O pagamento nos primeiros meses do ano privilegia o contribuinte que conta com descontos mais interessantes para quitação em menos parcelas ou mesmo à vista.
Por isso, austero nas suas previsões, o secretário afirma não se tratar de superávit e ressalta que o arrecadado até agora não pode ser simplesmente multiplicado por dois. "Eu não vou repetir essa arrecadação no segundo semestre, mas sim cerca de 30% do que resta (de IPTU e IPVA). E esses dois tributos colaboram muito com a arrecadação do município. Então, não dá para dizer que vai dobrar, mas sim que estamos dentro do esperado. Existe uma possibilidade de incremento na receita, mas nada comparado com o que foi o ano passado.
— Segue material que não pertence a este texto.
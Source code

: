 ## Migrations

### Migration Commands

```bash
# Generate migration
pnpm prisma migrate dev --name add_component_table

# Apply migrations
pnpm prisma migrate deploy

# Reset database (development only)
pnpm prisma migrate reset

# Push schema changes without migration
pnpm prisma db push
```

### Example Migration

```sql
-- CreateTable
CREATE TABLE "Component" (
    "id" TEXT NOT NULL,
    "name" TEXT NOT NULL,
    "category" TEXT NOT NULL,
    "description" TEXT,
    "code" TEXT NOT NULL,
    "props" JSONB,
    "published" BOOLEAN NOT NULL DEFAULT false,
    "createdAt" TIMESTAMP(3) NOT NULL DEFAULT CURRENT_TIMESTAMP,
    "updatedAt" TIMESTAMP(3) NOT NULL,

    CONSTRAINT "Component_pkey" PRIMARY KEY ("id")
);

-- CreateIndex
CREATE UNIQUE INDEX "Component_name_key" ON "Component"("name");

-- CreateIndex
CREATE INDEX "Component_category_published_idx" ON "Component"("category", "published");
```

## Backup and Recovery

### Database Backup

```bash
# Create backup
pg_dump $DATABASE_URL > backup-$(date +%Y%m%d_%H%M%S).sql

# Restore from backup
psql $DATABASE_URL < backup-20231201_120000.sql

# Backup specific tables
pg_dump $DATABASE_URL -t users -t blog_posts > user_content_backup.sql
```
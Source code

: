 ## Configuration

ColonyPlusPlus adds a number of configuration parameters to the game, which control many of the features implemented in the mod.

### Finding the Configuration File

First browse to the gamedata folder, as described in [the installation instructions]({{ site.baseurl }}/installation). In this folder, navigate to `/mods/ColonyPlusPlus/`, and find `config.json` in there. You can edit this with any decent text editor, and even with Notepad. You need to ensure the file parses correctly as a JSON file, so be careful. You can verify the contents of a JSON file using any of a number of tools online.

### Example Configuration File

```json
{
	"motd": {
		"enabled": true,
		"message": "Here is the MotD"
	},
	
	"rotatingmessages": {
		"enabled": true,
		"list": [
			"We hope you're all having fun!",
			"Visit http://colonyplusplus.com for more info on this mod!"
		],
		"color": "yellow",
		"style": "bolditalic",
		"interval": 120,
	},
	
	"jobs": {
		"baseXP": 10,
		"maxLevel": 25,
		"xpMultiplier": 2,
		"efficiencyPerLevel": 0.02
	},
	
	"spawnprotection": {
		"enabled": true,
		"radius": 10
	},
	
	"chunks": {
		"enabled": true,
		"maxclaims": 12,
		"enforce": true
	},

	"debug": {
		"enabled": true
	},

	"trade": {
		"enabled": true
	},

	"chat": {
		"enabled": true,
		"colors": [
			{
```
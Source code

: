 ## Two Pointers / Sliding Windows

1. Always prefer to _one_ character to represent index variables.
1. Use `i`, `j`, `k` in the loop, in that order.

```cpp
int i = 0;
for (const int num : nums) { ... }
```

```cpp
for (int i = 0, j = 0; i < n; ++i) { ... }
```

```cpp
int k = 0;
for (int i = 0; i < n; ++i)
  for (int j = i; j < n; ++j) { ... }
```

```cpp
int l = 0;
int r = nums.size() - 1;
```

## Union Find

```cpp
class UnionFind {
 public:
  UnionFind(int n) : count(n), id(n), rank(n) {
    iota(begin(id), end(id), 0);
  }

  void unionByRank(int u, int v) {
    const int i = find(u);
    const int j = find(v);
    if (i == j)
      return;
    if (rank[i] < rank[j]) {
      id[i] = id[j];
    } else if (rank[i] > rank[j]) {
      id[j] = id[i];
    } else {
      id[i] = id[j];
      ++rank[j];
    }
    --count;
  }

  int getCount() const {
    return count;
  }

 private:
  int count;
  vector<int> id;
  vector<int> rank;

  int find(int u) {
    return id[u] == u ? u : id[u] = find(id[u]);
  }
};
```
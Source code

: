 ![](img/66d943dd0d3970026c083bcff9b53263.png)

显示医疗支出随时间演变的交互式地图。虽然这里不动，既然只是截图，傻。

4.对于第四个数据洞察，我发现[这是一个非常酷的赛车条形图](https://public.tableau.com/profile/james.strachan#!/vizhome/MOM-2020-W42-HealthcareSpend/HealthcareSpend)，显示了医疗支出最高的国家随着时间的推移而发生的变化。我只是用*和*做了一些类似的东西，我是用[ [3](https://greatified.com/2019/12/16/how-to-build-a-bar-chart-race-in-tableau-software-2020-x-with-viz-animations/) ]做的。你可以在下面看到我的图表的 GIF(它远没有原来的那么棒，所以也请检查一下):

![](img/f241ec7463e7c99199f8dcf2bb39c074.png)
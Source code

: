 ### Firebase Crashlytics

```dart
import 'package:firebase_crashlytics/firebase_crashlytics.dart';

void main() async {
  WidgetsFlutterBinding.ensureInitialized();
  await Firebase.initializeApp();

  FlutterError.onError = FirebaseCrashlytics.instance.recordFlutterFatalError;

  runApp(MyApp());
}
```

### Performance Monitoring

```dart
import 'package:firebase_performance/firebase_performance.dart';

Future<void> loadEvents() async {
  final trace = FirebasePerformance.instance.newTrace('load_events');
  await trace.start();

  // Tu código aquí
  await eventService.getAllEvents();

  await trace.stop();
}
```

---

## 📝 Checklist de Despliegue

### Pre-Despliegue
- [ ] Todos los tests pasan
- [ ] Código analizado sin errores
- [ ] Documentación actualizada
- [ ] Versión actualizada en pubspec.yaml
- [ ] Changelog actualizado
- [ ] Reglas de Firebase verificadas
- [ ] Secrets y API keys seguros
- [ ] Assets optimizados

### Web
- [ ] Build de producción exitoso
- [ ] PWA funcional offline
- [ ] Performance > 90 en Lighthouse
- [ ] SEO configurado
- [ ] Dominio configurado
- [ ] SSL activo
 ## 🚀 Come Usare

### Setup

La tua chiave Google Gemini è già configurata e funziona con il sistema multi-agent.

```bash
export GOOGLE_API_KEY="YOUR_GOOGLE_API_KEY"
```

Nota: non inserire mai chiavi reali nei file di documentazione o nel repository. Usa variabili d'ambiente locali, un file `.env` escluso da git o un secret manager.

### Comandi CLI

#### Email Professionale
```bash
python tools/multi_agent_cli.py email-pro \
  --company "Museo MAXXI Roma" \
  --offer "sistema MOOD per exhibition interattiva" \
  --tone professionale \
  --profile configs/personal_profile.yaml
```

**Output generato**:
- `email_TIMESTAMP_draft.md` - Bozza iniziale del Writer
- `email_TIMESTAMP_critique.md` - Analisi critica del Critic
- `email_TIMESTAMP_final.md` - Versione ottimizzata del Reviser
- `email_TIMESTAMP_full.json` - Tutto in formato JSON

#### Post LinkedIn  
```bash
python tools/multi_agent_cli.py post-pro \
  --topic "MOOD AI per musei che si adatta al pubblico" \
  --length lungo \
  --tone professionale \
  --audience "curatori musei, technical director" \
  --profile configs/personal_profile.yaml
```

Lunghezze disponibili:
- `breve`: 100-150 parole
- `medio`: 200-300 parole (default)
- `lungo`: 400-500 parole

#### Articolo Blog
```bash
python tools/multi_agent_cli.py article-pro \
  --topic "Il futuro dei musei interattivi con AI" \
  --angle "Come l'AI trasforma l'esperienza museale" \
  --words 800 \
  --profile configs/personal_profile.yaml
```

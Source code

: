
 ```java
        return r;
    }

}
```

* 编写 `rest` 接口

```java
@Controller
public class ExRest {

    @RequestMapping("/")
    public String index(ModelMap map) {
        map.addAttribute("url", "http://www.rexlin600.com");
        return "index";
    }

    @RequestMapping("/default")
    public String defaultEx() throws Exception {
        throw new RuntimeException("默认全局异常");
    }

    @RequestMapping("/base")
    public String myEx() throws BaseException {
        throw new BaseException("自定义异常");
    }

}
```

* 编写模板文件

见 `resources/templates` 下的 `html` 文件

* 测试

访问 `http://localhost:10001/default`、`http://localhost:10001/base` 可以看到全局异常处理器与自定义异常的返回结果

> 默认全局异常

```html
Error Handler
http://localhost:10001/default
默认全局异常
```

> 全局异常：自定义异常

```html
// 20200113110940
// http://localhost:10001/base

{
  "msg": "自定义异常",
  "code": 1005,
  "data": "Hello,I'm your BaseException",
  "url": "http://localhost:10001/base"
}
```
Estamos com o pé no chão em relação a isso", pondera.
Outros tributos que afetaram positivamente o orçamento foram Imposto sobre Serviço (ISS), com R$ 81.110.108,33, e Imposto de Renda (IR), com R$ 29.159.405,84, além do Fundo de Participação dos Municípios (FPM), que em seis meses rendeu a Bauru R$ 56.718.344,17. Com o repasse do Imposto sobre Circulação de Mercadorias, a prefeitura recebeu R$ 139.083.388,95.
A diferença do arrecadado no período em relação ao mesmo número de meses do ano passado, Everton destaca também que está cobrindo as altas de preços de muitos de produtos e insumos adquiridos pela prefeitura, além do reajuste no salário dado aos servidores e o aumento do valor do vale-compras. "Não é que está sobrando dinheiro no caixa", defendeu.
INVESTIMENTOS
Aquisição de equipamentos, máquinas e veículos de grande porte para transporte de servidores da prefeitura, especialmente pelas secretarias de Meio Ambiente (Semma), Administrações Regionais (Sear) e Obras, é um dos investimentos já anunciados pelo governo municipal e que serão cobertos pelos recursos a mais no caixa.
Também devem sair deste orçamento extra cerca de R$ 6 milhões destinados à aquisição de equipamentos e imobiliários para as Unidades de Pronto Atendimento (UPAs); o total de R$ 20 milhões para recape de ruas e avenidas da cidade; cumprimento de Termos de Ajustamento de Conduta (TAC), e o aumento nos gastos com servidores, por meio do reajuste salarial e do aumento do valor do vale-compras. "A prefeitura também contratou uma Fundação para análise do Planos de Cargos, Carreiras e Salários (PCCS) dos servidores, que vai ser suportada por este aumento da arrecadação", afirmou Everton.